If the court allows the deployment, Kenyan authorities told The Associated Press last month that the first group of about 300 officers was expected to arrive in Haiti by February. Kenya’s contribution would eventually rise to 1,000 officers at the head of a 3,000-strong multinational force. Burundi, Chad, Senegal, Jamaica and Belize have pledged troops for the multinational mission.
Haiti’s National Police are no match for the gangs. Less than 10,000 officers are on duty at any time in a country of more than 11 million people. Ideally, there should be some 25,000 active officers, according to the U.N.
Salvador told the council that although 795 new recruits will join the force in March, about 1,600 police officers left the force in 2023, according to data gathered by her office, further diminishing the Haitian police’s ability to counter gang violence and maintain security.
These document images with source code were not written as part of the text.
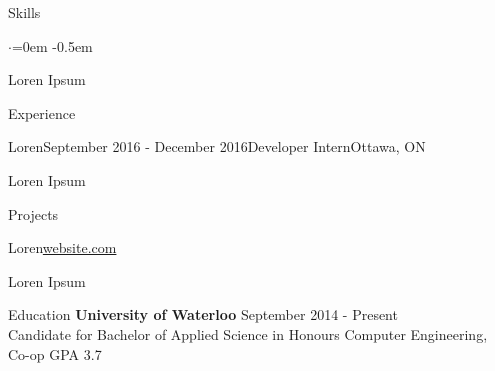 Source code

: \documentclass{resume} %
\begin{document}

\begin{rSection}{Skills}
  \vspace {0.5em}
  \begin{list}{$\cdot$}{\leftmargin=0em}
     \itemsep -0.5em \vspace{-0.5em}
     \item Loren Ipsum
  \end{list}
  \vspace{0.5em}
\end{rSection}


\begin{rSection}{Experience}
  \begin{rSubsection}{Loren}{September 2016 - December 2016}{Developer Intern}{Ottawa, ON}
    \item Loren Ipsum
  \end{rSubsection}
\end{rSection}



\begin{rSection}{Projects}

  \begin{rSubsection}{Loren}{\footnotesize \href{http://website.com}{website.com}}{}

    \item Loren Ipsum
  \end{rSubsection}

\end{rSection}


\begin{rSection}{Education}
  {\bf University of Waterloo} \hfill {September 2014 - Present} \\
  Candidate for Bachelor of Applied Science in
  Honours Computer Engineering, Co-op \hfill GPA 3.7
\end{rSection}
\end{document}
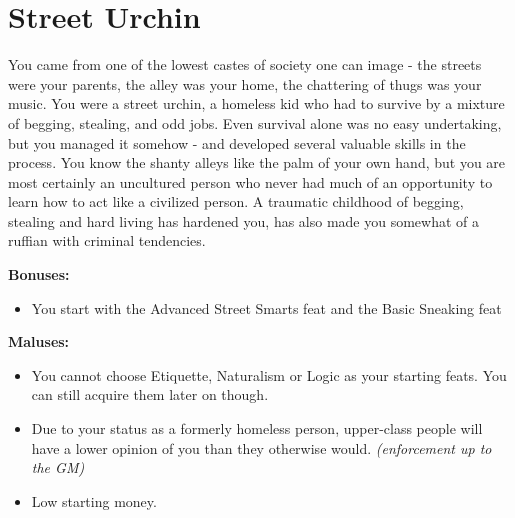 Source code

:\section{Street Urchin}
You came from one of the lowest castes of society one can image - the streets were your parents, the alley was your home, the chattering of thugs was your music. You were a street urchin, a homeless kid who had to survive by a mixture of begging, stealing, and odd jobs. Even survival alone was no easy undertaking, but you managed it somehow - and developed several valuable skills in the process. You know the shanty alleys like the palm of your own hand, but you are most certainly an uncultured person who never had much of an opportunity to learn how to act like a civilized person. A traumatic childhood of begging, stealing and hard living has hardened you, has also made you somewhat of a ruffian with criminal tendencies.


\textbf{Bonuses:}
\begin{itemize}
	\item You start with the Advanced Street Smarts feat and the Basic Sneaking feat
\end{itemize}


\textbf{Maluses:}
\begin{itemize}
	\item You cannot choose Etiquette, Naturalism or Logic as your starting feats. You can still acquire them later on though.
	\item Due to your status as a formerly homeless person, upper-class people will have a lower opinion of you than they otherwise would. \textit{(enforcement up to the GM)}
	\item Low starting money.
\end{itemize}
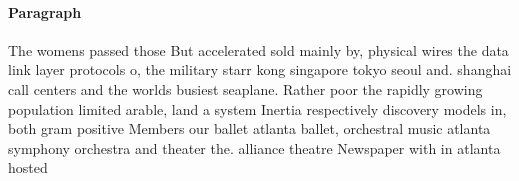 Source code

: \documentclass[a4paper]{article}
\begin{document}
\paragraph{Paragraph}
The womens passed those But accelerated sold mainly by, physical wires the data link layer protocols o, the military starr kong singapore tokyo seoul and. shanghai call centers and the worlds busiest seaplane. Rather poor the rapidly growing population limited arable, land a system Inertia respectively discovery models in, both gram positive Members our ballet atlanta ballet, orchestral music atlanta symphony orchestra and theater the. alliance theatre Newspaper with in atlanta hosted
\end{document}
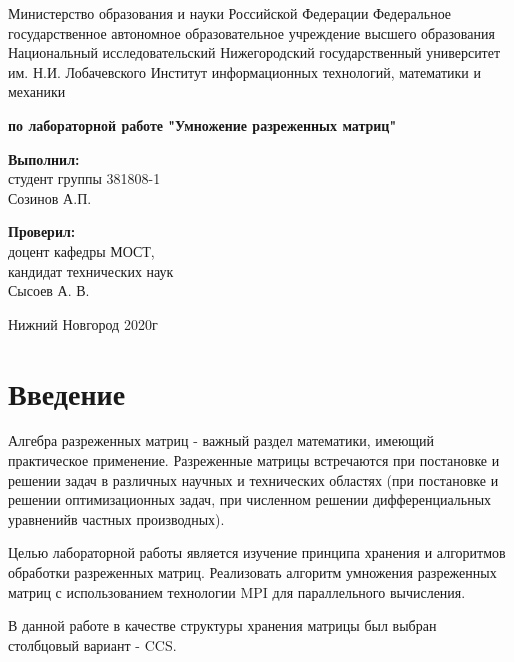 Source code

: \documentclass{report}
\begin{document}
\begin{titlepage}

\begin{center}Министерство образования и науки Российской Федерации 
Федеральное государственное автономное образовательное учреждение 
высшего образования \\ Национальный исследовательский 
Нижегородский государственный университет им. Н.И. Лобачевского 
Институт информационных технологий, математики и механики

\vspace{8em}
\textbf{ по лабораторной работе "Умножение разреженных матриц"} \end{center}

\vspace{8em}

\begin{flushright}  \textbf{Выполнил:} \\ студент группы 381808-1  \\ Созинов А.П. \end{flushright}
\begin{flushright}  \textbf{Проверил:}  \\ доцент кафедры МОСТ, \\ кандидат технических наук \\ Сысоев А. В.\\ \end{flushright}

\vspace{\fill}
\begin{center} Нижний Новгород  2020г \end{center}
\end{titlepage}

\setcounter{page}{2}

\tableofcontents

\newpage
\section*{Введение}
\par Алгебра разреженных матриц - важный раздел математики, имеющий практическое применение. Разреженные матрицы
встречаются при постановке и решении задач в различных научных и технических областях (при постановке и решении оптимизационных задач,
при численном решении дифференциальных уравненийв частных производных).
\par Целью лабораторной работы является изучение принципа хранения и алгоритмов обработки разреженных матриц. Реализовать алгоритм умножения разреженных матриц с использованием технологии MPI для параллельного вычисления.
\par В данной работе в качестве структуры хранения матрицы был выбран столбцовый вариант - CCS. 
\end{document}
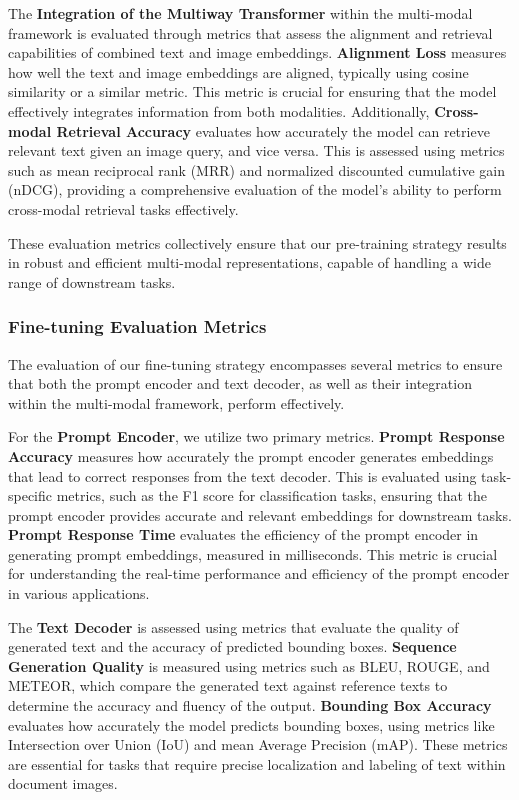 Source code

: \documentclass{article}
\begin{document}
The \textbf{Integration of the Multiway Transformer} within the multi-modal framework is evaluated through metrics that assess the alignment and retrieval capabilities of combined text and image embeddings. \textbf{Alignment Loss} measures how well the text and image embeddings are aligned, typically using cosine similarity or a similar metric. This metric is crucial for ensuring that the model effectively integrates information from both modalities. Additionally, \textbf{Cross-modal Retrieval Accuracy} evaluates how accurately the model can retrieve relevant text given an image query, and vice versa. This is assessed using metrics such as mean reciprocal rank (MRR) and normalized discounted cumulative gain (nDCG), providing a comprehensive evaluation of the model's ability to perform cross-modal retrieval tasks effectively.

These evaluation metrics collectively ensure that our pre-training strategy results in robust and efficient multi-modal representations, capable of handling a wide range of downstream tasks.

\subsubsection{Fine-tuning Evaluation Metrics}

The evaluation of our fine-tuning strategy encompasses several metrics to ensure that both the prompt encoder and text decoder, as well as their integration within the multi-modal framework, perform effectively.

For the \textbf{Prompt Encoder}, we utilize two primary metrics. \textbf{Prompt Response Accuracy} measures how accurately the prompt encoder generates embeddings that lead to correct responses from the text decoder. This is evaluated using task-specific metrics, such as the F1 score for classification tasks, ensuring that the prompt encoder provides accurate and relevant embeddings for downstream tasks. \textbf{Prompt Response Time} evaluates the efficiency of the prompt encoder in generating prompt embeddings, measured in milliseconds. This metric is crucial for understanding the real-time performance and efficiency of the prompt encoder in various applications.

The \textbf{Text Decoder} is assessed using metrics that evaluate the quality of generated text and the accuracy of predicted bounding boxes. \textbf{Sequence Generation Quality} is measured using metrics such as BLEU, ROUGE, and METEOR, which compare the generated text against reference texts to determine the accuracy and fluency of the output. \textbf{Bounding Box Accuracy} evaluates how accurately the model predicts bounding boxes, using metrics like Intersection over Union (IoU) and mean Average Precision (mAP). These metrics are essential for tasks that require precise localization and labeling of text within document images.
\end{document}

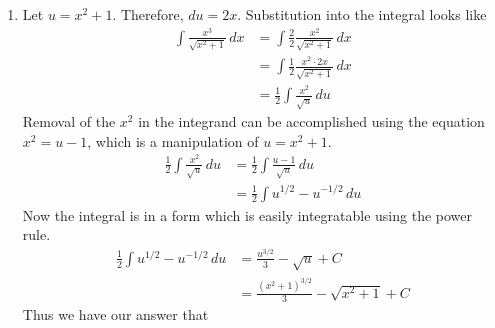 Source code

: \documentclass{article}
\begin{document}
\begin{enumerate}[label=\textbf{(5.\arabic*)}]
\begin{enumerate}
    \item Let $u=x^2+1$. Therefore, $du=2x$. Substitution into the integral looks like
    \begin{align*}
        \int\!\frac{x^3}{\sqrt{x^2+1}}\,dx &= \int\!\frac{2}{2}\frac{x^2}{\sqrt{x^2+1}}\,dx \\
        &= \int\!\frac{1}{2}\frac{x^2\cdot2x}{\sqrt{x^2+1}}\,dx \\
        &= \frac{1}{2}\int\!\frac{x^2}{\sqrt{u}}\,du
    \end{align*}
    Removal of the $x^2$ in the integrand can be accomplished using the equation $x^2=u-1$, which is a manipulation of $u=x^2+1$.
    \begin{align*}
        \frac{1}{2}\int\!\frac{x^2}{\sqrt{u}}\,du &= \frac{1}{2}\int\!\frac{u-1}{\sqrt{u}}\,du \\
        &= \frac{1}{2}\int\!u^{1/2}-u^{-1/2}\,du
    \end{align*}
    Now the integral is in a form which is easily integratable using the power rule.
    \begin{align*}
        \frac{1}{2}\int\!u^{1/2}-u^{-1/2}\,du &= \frac{u^{3/2}}{3}-\sqrt{u}+C \\
        &= \frac{{\left(x^2+1\right)}^{3/2}}{3}-\sqrt{x^2+1}+C
    \end{align*}
    Thus we have our answer that 
    

\end{enumerate}
\end{enumerate}
\end{document}
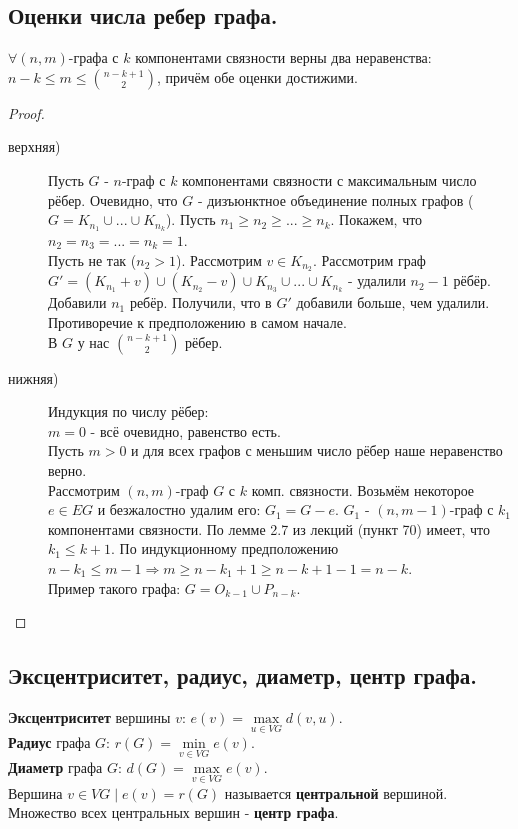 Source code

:\documentclass[12pt]{article}
\begin{document}
\subsection{Оценки числа ребер графа.}
		$\forall (n,m)$-графа с $k$ компонентами связности верны два неравенства: $ \displaystyle n-k \le m \le \binom{n-k+1}{2}$, причём обе оценки достижими.
	\begin{proof}\hfil
		\begin{description}
			\item[верхняя)] Пусть $G$ - $n$-граф с $k$ компонентами связности с максимальным число рёбер. Очевидно, что $G$ - дизъюнктное объединение полных графов
				($G = K_{n_1} \cup ... \cup K_{n_k}$). Пусть $n_1 \ge n_2 \ge ... \ge n_k$. Покажем, что $n_2 = n_3 = ... = n_k = 1$.\\
				Пусть не так ($n_2 > 1$). Рассмотрим $v \in K_{n_2}$. Рассмотрим граф $G' = (K_{n_1} + v) \cup (K_{n_2} - v) \cup K_{n_3} \cup ... \cup K_{n_k} $ - 
				удалили $n_2-1$ рёбёр. Добавили $n_1$ ребёр. Получили, что в $G'$ добавили больше, чем удалили. Противоречие к предположению в самом начале.\\
				В $G$ у нас $\binom{n-k+1}{2}$ рёбер.
			\item[нижняя)] Индукция по числу рёбер:\\
				$m=0$ - всё очевидно, равенство есть.\\
				Пусть $m>0$ и для всех графов с меньшим число рёбер наше неравенство верно.\\
				Рассмотрим $(n,m)$-граф $G$ с $k$ комп. связности. Возьмём некоторое $e \in EG$ и безжалостно удалим его: $G_1 = G-e$. $G_1$ - $(n,m-1)$-граф с $k_1$ компонентами связности. По лемме 2.7 из лекций (пункт 70) имеет, что $k_1 \le k+1$. По индукционному предположению $n-k_1 \le m-1 \Rightarrow m\ge n-k_1+1 \ge n-k+1-1=n-k$.\\
				Пример такого графа: $G = O_{k-1} \cup P_{n-k}$.
		\end{description}
	\end{proof}
\subsection{Эксцентриситет, радиус, диаметр, центр графа.}
	\textbf{Эксцентриситет} вершины $v$: $e(v) =  \underset{ u \in VG}{\max} d(v,u)$.\\
	\textbf{Радиус} графа $G$: $r(G) = \underset{v \in VG}{\min} e(v)$.\\
	\textbf{Диаметр} графа $G$: $d(G) = \underset{v \in VG}{\max} e(v)$.\\
	Вершина $v \in VG\mid e(v) = r(G)$ называется \textbf{центральной} вершиной.\\
	Множество всех центральных вершин - \textbf{центр графа}.
\end{document}
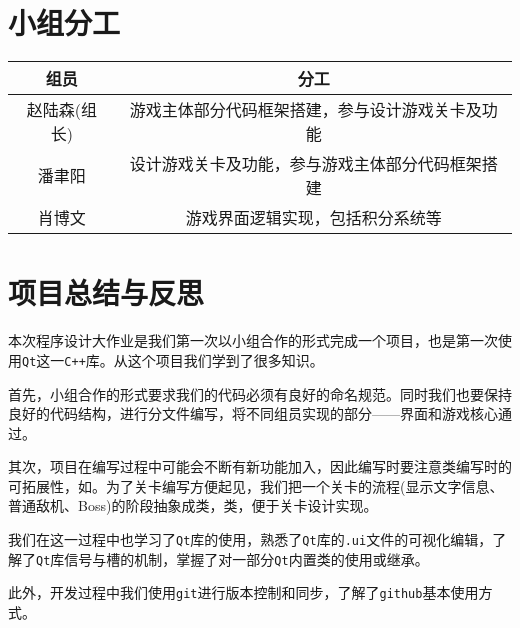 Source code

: \documentclass[UTF8,12pt]{ctexart}
\begin{document}
    \section{小组分工}
	    \begin{table}[h]
	        \centering
	        \begin{tabular}{cc}
	            \toprule
	            组员      & 分工                       \\
	            \midrule
	            赵陆森(组长) & 游戏主体部分代码框架搭建，参与设计游戏关卡及功能 \\
	            潘聿阳     & 设计游戏关卡及功能，参与游戏主体部分代码框架搭建 \\
	            肖博文     & 游戏界面逻辑实现，包括积分系统等         \\
	            \bottomrule
	        \end{tabular}
	    \end{table}

    \section{项目总结与反思}
	    本次程序设计大作业是我们第一次以小组合作的形式完成一个项目，也是第一次使用\texttt{Qt}这一\texttt{C++}库。从这个项目我们学到了很多知识。

	    首先，小组合作的形式要求我们的代码必须有良好的命名规范。同时我们也要保持良好的代码结构，进行分文件编写，将不同组员实现的部分——界面和游戏核心通过。

	    其次，项目在编写过程中可能会不断有新功能加入，因此编写时要注意类编写时的可拓展性，如。为了关卡编写方便起见，我们把一个关卡的流程(显示文字信息、普通敌机、Boss)的阶段抽象成类，类，便于关卡设计实现。

	    我们在这一过程中也学习了\texttt{Qt}库的使用，熟悉了\texttt{Qt}库的\texttt{.ui}文件的可视化编辑，了解了\texttt{Qt}库信号与槽的机制，掌握了对一部分\texttt{Qt}内置类的使用或继承。

	    此外，开发过程中我们使用\texttt{git}进行版本控制和同步，了解了\texttt{github}基本使用方式。
\end{document}

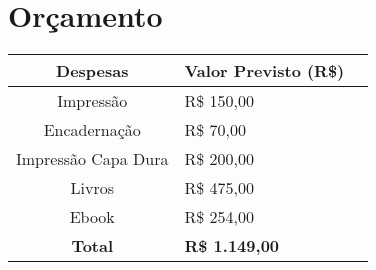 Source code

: \section{Orçamento}




\begin{small}
\begin{tabular}{clr}
\hline
 Despesas & Valor Previsto (R\$)   \\
\hline
 	Impressão & R\$ 150,00  \\
 	Encadernação & R\$ 70,00  \\
 	Impressão Capa Dura  & R\$ 200,00  \\
 	Livros  & R\$ 475,00  \\ 
 	Ebook  & R\$ 254,00  \\ \hline
 	\textbf{Total} & \textbf{R\$ 1.149,00} \\
\hline
\end{tabular}


\end{small}






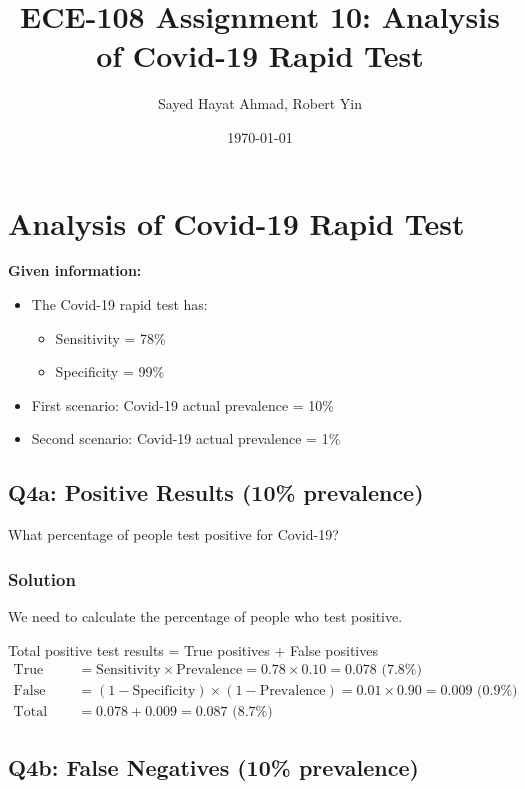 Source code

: \documentclass{article}
\title{ECE-108 Assignment 10: Analysis of Covid-19 Rapid Test}
\author{Sayed Hayat Ahmad, Robert Yin}
\date{\today}
\begin{document}
\maketitle

\section{Analysis of Covid-19 Rapid Test}
\textbf{Given information:}
\begin{itemize}
    \item The Covid-19 rapid test has:
    \begin{itemize}
        \item Sensitivity = 78\%
        \item Specificity = 99\%
    \end{itemize}
    \item First scenario: Covid-19 actual prevalence = 10\%
    \item Second scenario: Covid-19 actual prevalence = 1\%
\end{itemize}

\subsection*{Q4a: Positive Results (10\% prevalence)}

What percentage of people test positive for Covid-19?

\subsubsection*{Solution}

We need to calculate the percentage of people who test positive.

Total positive test results = True positives + False positives
\begin{align}
\text{True positives} &= \text{Sensitivity} \times \text{Prevalence} = 0.78 \times 0.10 = 0.078 \text{ (7.8\%)}\\
\text{False positives} &= (1 - \text{Specificity}) \times (1 - \text{Prevalence}) = 0.01 \times 0.90 = 0.009 \text{ (0.9\%)}\\
\text{Total positive tests} &= 0.078 + 0.009 = 0.087 \text{ (8.7\%)}
\end{align}


\subsection*{Q4b: False Negatives (10\% prevalence)}
\end{document}
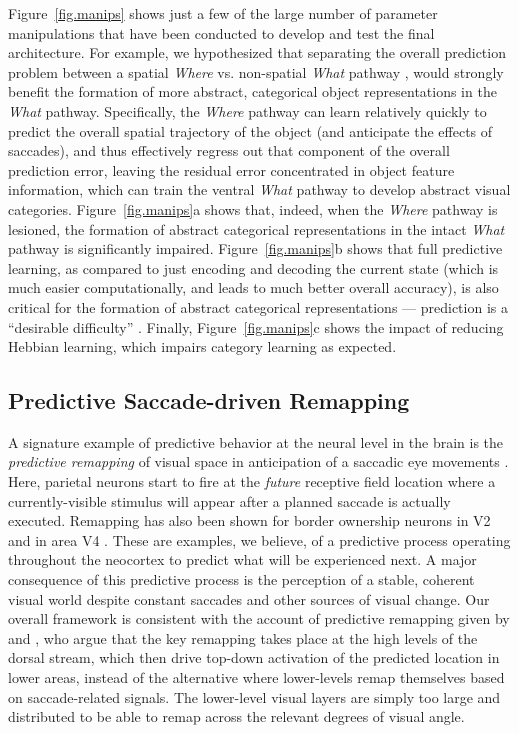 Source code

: \documentclass[11pt,twoside]{article}
\newif\myifpdf
\begin{document}
Figure~\ref{fig.manips} shows just a few of the large number of parameter manipulations that have been conducted to develop and test the final architecture.  For example, we hypothesized that separating the overall prediction problem between a spatial \emph{Where} vs. non-spatial \emph{What} pathway \cite{UngerleiderMishkin82,GoodaleMilner92}, would strongly benefit the formation of more abstract, categorical object representations in the \emph{What} pathway.  Specifically, the \emph{Where} pathway can learn relatively quickly to predict the overall spatial trajectory of the object (and anticipate the effects of saccades), and thus effectively regress out that component of the overall prediction error, leaving the residual error concentrated in object feature information, which can train the ventral \emph{What} pathway to develop abstract visual categories.  Figure~\ref{fig.manips}a shows that, indeed, when the \emph{Where} pathway is lesioned, the formation of abstract categorical representations in the intact \emph{What} pathway is significantly impaired.  Figure~\ref{fig.manips}b shows that full predictive learning, as compared to just encoding and decoding the current state (which is much easier computationally, and leads to much better overall accuracy), is also critical for the formation of abstract categorical representations --- prediction is a ``desirable difficulty'' \cite{Bjork94}.  Finally, Figure~\ref{fig.manips}c shows the impact of reducing Hebbian learning, which impairs category learning as expected.

\subsection{Predictive Saccade-driven Remapping}

A signature example of predictive behavior at the neural level in the brain is the {\em predictive remapping} of visual space in anticipation of a saccadic eye movements \cite{DuhamelColbyGoldberg92,ColbyDuhamelGoldberg97,GottliebKusunokiGoldberg98,NakamuraColby02,MarinoMazer16}.  Here, parietal neurons start to fire at the {\em future} receptive field location where a currently-visible stimulus will appear after a planned saccade is actually executed. Remapping has also been shown for border ownership neurons in V2 \cite{OHerronHeydt13} and in area V4 \cite{NeupaneGuittonPack16}. These are examples, we believe, of a predictive process operating throughout the neocortex to predict what will be experienced next.  A major consequence of this predictive process is the perception of a stable, coherent visual world despite constant saccades and other sources of visual change.  Our overall framework is consistent with the account of predictive remapping given by  and , who argue that the key remapping takes place at the high levels of the dorsal stream, which then drive top-down activation of the predicted location in lower areas, instead of the alternative where lower-levels remap themselves based on saccade-related signals.  The lower-level visual layers are simply too large and distributed to be able to remap across the relevant degrees of visual angle.
\end{document}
Haitian Foreign Minister Jean Victor Génus said the country stands “at a decisive crossroads on which the hopes for Haiti’s future are pinned.”
“The Haitian people have had enough of the armed gangs savagery,” he said, adding that the gangs have stepped up their activities, perhaps concerned that the multinational mission is going to arrive any day.
“Every passing day that this long-awaited support has not yet arrived is one day too many — one day too many that we’re being subjected to the hell imposed on us by the gangs,” Génus said. “Given that time is of the essence, we would like to see a swift and effective deployment.”
Kenya’s ambassador said the government has made ”significant progress” preparing for the deployment, while awaiting the court decision, including making assessment missions to Haiti.
Kenya is preparing for a planning conference with other police contributing countries in mid-February, Kimani said, and it is engaging with partners to prepare a pledging conference to mobilize funds for the mission.
The head of the U.N. office combatting drugs and crime told the council that gangs continue to have access to sophisticated weapons, which are fueling the ongoing violence.
Last October, Ghada Waly said her office identified four major land and sea routes bringing illegal weapons into Haiti, mainly from the United States. A new report released Wednesday said weapons could also be arriving by small planes at 11 informal or clandestine airstrips across the country, she said.
The director-general of the U.N. Office on Drugs and Crime said her office also found that a relatively small number of gangs, including the “5 Segond” and “400 Mawozo,” are highly specialized in procuring weapons and moving them to their stronghold before distributing or selling them.